Ancien combattant de la guerre de Croatie, connu pour ses titres patriotiques très populaires, Perković est aussi réputé proche de l’extrême droite et des nostalgiques de la dictature fasciste. Lors du concert du 5 juillet, les spectateurs sont venus de toutes les régions du pays et de la diaspora, de tous les horizons sociaux et générationnels, signalant un mouvement populaire massif dans un pays de moins de 4 millions d’habitants.
Alors que la politique croate s’est principalement distinguée ces dernières années par une ligne modérée et pro-européenne, contrastant avec l’ambiance plus ouvertement conflictuelle qui prévalait en Serbie et en Bosnie-Herzégovine, le succès de Thompson révèle la persistence d’un mouvement nationaliste puissant dans l’opinion. En toile de fond se lit le souvenir douloureux et récent des guerres de Yougoslavie, mais aussi un rapport resté ambigu à la mémoire des dictatures du XXe siècle.

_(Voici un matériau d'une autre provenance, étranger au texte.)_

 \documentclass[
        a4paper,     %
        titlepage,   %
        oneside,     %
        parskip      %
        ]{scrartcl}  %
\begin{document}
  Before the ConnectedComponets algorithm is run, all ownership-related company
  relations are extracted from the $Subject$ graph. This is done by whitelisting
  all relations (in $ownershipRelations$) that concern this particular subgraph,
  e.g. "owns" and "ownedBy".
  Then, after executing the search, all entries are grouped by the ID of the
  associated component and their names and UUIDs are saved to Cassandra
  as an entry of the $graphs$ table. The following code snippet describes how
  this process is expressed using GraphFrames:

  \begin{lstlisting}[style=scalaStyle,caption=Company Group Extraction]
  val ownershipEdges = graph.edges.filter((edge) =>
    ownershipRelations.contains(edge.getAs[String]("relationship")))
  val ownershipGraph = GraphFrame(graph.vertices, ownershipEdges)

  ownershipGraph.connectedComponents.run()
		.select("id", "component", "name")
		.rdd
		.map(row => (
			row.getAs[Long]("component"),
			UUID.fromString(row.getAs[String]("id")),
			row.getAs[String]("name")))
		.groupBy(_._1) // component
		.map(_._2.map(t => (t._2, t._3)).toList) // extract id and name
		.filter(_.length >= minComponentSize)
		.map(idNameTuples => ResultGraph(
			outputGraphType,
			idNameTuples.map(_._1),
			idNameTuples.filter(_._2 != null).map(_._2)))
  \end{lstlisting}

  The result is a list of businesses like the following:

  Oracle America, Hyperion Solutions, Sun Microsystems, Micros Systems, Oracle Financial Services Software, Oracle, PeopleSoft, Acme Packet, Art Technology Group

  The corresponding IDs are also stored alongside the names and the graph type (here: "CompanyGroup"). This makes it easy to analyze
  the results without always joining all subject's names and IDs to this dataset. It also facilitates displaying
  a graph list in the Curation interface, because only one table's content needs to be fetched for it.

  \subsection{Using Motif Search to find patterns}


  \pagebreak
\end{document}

En 10 citations de ces principaux titres, nous livrons un bref commentaire de la poétique du chanteur nationaliste les plus puissant d’Europe.
Bataillon Čavoglave (1992)
“Prêts pour la patrie !”
En Zagorje, à la source de la rivière Čikola,
En frères, nous défendions nos maisons.
Croates, debout côte à côte, nous sommes tous frères,
Vous ne prendrez pas Čavoglave tant que nous vivrons !
…
Tire avec ta Thompson, ta Kalachnikov, ta Zbrojovka,
Lance ta grenade, repousse cette bande au-delà de la source !
…
Écoutez-nous bien, volontaires serbes, bande de tchetniks,
Notre main vous atteindra même en Serbie !

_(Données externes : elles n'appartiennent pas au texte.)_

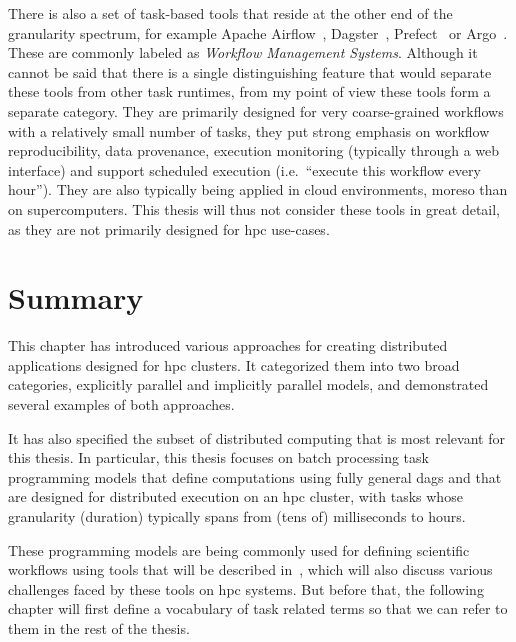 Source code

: There is also a set of task-based tools that reside at the other end of the granularity spectrum,
for example Apache Airflow~\cite{airfow}, Dagster~\cite{dagster},
Prefect~\cite{prefect} or Argo~\cite{argo}. These are commonly labeled as
\emph{Workflow Management Systems}. Although it cannot be said that there is a single distinguishing feature
that would separate these tools from other task runtimes, from my point of view these tools form a
separate category. They are primarily designed for very coarse-grained workflows with a relatively
small number of tasks, they put strong emphasis on workflow reproducibility, data provenance,
execution monitoring (typically through a web interface) and support scheduled execution (i.e.\
``execute this workflow every hour''). They are also typically being applied in cloud environments,
moreso than on supercomputers. This thesis will thus not consider these tools in great detail, as
they are not primarily designed for \gls{hpc} use-cases.

\section*{Summary}
This chapter has introduced various approaches for creating distributed applications designed for
\gls{hpc} clusters. It categorized them into two broad categories, explicitly
parallel and implicitly parallel models, and demonstrated several examples of both approaches.

It has also specified the subset of distributed computing that is most relevant for this thesis. In
particular, this thesis focuses on batch processing task programming models that define
computations using fully general \glspl{dag} and that are designed for distributed
execution on an \gls{hpc} cluster, with tasks whose granularity (duration) typically
spans from (tens of) milliseconds to hours.

These programming models are being commonly used for defining scientific workflows using tools that
will be described in~\Autoref{ch:sota}, which will also discuss various challenges faced by
these tools on \gls{hpc} systems. But before that, the following chapter will first
define a vocabulary of task related terms so that we can refer to them in the rest of the thesis.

Enregistré fin 1991 en pleine Guerre de Croatie, « Bataillon Čavoglave » est le chant de guerre qui a fait la célébrité de Thompson. Le titre est la traduction directe de l’expérience militaire de Perković, engagé volontaire en septembre 1991 dans la défense de son village natal de Čavoglave. C’est aussi à cette occasion que Perković acquiert son nom de guerre, « Thompson », du nom du vieux pistolet-mitrailleur américain qui lui fut confié lors de son engagement.
Ce nom de guerre deviendra aussitôt le nom d’artiste de Perković et celui de son groupe. Mais le chant de guerre, resté très populaire, inscrit aussi d’entrée le groupe dans une trajectoire controversée : il fait entendre en chorus, avant le début du premier couplet, le salut de guerre « Prêts pour la patrie ! », symbole de la dictature fasciste des Ustaše (1941-1945).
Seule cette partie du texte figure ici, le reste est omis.